▶ [Brief]: Please copy each line of the records below that holds the word "until".

(Records provided Opens)

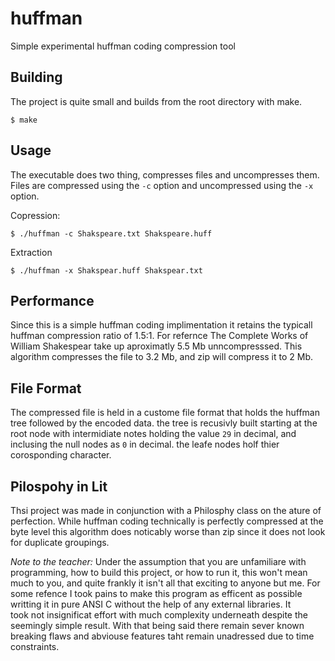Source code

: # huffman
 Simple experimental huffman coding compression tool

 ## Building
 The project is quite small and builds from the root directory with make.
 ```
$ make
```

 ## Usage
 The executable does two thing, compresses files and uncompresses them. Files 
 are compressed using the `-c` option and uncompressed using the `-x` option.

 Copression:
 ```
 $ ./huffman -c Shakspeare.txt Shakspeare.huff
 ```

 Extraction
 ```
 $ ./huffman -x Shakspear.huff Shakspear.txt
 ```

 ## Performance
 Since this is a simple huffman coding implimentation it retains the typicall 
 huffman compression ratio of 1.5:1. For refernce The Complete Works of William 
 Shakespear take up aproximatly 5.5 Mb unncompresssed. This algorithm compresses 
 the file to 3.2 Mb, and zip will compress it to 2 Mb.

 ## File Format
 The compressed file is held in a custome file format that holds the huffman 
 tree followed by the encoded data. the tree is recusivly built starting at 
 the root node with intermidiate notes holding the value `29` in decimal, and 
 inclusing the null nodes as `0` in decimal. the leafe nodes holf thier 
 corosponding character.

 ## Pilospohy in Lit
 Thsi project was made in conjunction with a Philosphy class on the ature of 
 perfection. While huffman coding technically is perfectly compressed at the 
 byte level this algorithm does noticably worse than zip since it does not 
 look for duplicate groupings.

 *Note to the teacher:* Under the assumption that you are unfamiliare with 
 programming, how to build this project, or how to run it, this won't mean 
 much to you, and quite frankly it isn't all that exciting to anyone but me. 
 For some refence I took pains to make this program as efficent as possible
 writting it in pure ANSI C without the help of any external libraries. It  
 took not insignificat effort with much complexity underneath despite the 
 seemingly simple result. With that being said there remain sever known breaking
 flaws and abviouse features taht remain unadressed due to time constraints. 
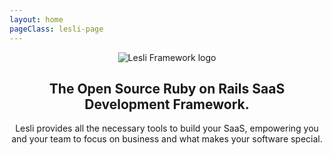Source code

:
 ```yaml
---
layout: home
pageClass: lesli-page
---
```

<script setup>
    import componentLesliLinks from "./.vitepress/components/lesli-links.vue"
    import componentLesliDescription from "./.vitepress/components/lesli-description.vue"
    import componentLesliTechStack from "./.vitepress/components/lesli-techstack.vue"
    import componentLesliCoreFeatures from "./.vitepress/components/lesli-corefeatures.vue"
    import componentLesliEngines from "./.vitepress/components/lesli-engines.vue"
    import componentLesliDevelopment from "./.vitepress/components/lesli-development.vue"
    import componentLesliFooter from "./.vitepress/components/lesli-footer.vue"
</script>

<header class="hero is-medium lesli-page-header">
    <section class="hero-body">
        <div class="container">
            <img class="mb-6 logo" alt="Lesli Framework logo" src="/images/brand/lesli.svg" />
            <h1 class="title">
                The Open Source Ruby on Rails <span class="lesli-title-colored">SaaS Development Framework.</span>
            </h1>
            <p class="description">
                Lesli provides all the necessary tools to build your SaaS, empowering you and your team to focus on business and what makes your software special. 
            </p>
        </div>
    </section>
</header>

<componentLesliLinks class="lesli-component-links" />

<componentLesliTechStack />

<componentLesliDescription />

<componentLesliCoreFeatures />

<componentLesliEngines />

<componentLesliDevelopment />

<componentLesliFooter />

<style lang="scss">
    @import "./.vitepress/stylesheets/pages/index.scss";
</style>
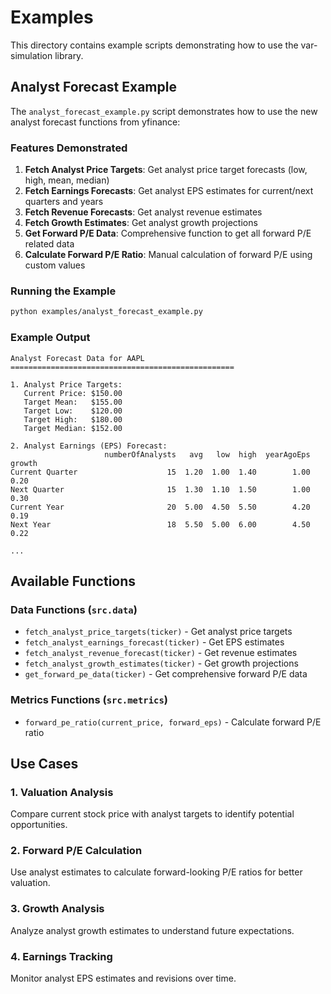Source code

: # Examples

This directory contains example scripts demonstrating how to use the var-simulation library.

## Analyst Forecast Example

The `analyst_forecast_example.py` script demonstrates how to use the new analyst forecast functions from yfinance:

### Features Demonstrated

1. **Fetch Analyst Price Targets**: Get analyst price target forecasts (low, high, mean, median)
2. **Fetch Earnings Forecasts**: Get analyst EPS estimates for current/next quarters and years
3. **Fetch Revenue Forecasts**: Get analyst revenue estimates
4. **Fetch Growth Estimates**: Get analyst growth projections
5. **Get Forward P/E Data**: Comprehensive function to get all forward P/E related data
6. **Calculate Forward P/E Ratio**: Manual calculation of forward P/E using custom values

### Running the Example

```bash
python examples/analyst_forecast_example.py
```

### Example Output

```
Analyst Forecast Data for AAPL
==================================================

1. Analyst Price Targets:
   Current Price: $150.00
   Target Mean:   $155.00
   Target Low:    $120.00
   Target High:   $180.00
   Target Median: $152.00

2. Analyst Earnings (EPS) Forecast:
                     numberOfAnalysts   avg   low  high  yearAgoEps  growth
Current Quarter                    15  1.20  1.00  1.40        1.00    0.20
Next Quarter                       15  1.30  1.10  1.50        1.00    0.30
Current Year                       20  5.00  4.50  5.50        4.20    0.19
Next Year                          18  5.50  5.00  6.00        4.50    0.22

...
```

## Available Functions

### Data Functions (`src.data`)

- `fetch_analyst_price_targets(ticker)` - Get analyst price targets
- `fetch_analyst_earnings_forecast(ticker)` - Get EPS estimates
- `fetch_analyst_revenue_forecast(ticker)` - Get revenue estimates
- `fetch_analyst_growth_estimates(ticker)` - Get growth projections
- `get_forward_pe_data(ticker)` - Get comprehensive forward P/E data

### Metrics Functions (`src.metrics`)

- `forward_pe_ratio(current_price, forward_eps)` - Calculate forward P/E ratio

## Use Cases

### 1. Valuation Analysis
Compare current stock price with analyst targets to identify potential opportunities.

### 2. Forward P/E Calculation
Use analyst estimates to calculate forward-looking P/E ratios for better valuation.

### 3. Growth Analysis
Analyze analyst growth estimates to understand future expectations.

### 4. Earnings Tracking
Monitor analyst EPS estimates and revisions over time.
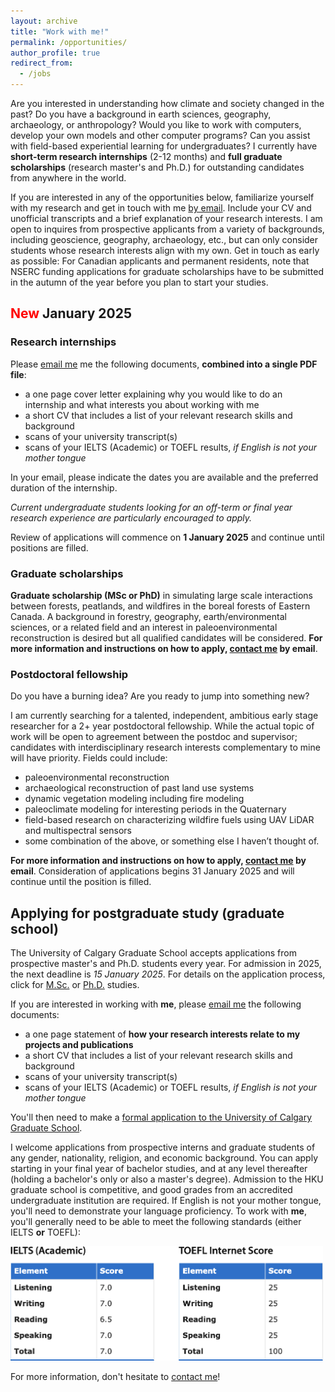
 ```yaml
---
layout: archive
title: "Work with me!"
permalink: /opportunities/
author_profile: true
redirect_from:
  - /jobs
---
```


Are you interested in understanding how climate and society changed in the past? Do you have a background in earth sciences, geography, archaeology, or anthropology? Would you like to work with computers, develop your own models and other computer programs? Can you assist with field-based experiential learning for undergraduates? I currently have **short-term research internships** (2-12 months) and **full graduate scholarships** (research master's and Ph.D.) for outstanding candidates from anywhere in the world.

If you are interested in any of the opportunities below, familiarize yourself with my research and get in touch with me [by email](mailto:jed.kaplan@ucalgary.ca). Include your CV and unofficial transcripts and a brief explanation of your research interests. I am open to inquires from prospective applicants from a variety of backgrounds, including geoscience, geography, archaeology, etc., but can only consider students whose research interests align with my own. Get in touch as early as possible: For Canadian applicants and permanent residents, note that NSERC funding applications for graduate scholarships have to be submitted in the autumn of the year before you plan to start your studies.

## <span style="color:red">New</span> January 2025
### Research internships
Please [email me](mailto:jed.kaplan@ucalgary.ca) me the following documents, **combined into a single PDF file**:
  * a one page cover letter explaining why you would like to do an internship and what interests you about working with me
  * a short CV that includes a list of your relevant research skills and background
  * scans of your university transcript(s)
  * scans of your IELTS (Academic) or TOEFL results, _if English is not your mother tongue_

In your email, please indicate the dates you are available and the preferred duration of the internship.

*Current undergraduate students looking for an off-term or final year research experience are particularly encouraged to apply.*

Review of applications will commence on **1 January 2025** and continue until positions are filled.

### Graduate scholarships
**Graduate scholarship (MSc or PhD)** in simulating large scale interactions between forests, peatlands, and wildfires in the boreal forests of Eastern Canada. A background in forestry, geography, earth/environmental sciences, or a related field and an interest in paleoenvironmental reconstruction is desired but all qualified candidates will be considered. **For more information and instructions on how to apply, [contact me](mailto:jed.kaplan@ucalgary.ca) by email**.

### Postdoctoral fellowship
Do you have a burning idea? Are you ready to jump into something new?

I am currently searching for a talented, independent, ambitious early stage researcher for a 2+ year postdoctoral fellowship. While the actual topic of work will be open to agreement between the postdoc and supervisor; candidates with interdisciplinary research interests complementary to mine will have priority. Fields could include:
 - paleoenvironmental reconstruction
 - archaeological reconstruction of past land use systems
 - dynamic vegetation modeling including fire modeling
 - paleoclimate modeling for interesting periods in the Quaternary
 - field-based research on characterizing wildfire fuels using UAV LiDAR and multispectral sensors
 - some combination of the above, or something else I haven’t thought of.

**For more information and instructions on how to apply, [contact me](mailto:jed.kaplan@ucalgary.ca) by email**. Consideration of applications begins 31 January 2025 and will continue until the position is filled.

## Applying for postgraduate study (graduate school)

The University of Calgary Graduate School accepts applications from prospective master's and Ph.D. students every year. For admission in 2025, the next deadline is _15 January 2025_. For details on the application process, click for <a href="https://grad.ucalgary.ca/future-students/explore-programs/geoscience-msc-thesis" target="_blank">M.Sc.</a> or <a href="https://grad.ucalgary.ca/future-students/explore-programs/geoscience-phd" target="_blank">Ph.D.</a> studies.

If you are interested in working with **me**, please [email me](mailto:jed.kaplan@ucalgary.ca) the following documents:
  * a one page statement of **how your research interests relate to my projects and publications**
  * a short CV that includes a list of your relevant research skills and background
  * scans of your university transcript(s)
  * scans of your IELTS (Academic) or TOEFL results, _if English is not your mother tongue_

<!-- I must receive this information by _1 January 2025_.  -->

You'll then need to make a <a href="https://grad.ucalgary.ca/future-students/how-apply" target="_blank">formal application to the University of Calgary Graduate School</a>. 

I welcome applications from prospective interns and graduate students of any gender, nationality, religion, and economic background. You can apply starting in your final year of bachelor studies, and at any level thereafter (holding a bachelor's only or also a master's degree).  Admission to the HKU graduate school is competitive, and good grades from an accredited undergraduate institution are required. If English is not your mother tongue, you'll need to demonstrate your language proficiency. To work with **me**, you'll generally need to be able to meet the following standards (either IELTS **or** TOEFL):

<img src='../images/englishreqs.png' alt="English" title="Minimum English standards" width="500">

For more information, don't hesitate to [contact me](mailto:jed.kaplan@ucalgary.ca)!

(Records provided Closes)

▶ [Exercise solution]:
Review of applications will commence on **1 January 2025** and continue until positions are filled.
**For more information and instructions on how to apply, [contact me](mailto:jed.kaplan@ucalgary.ca) by email**. Consideration of applications begins 31 January 2025 and will continue until the position is filled.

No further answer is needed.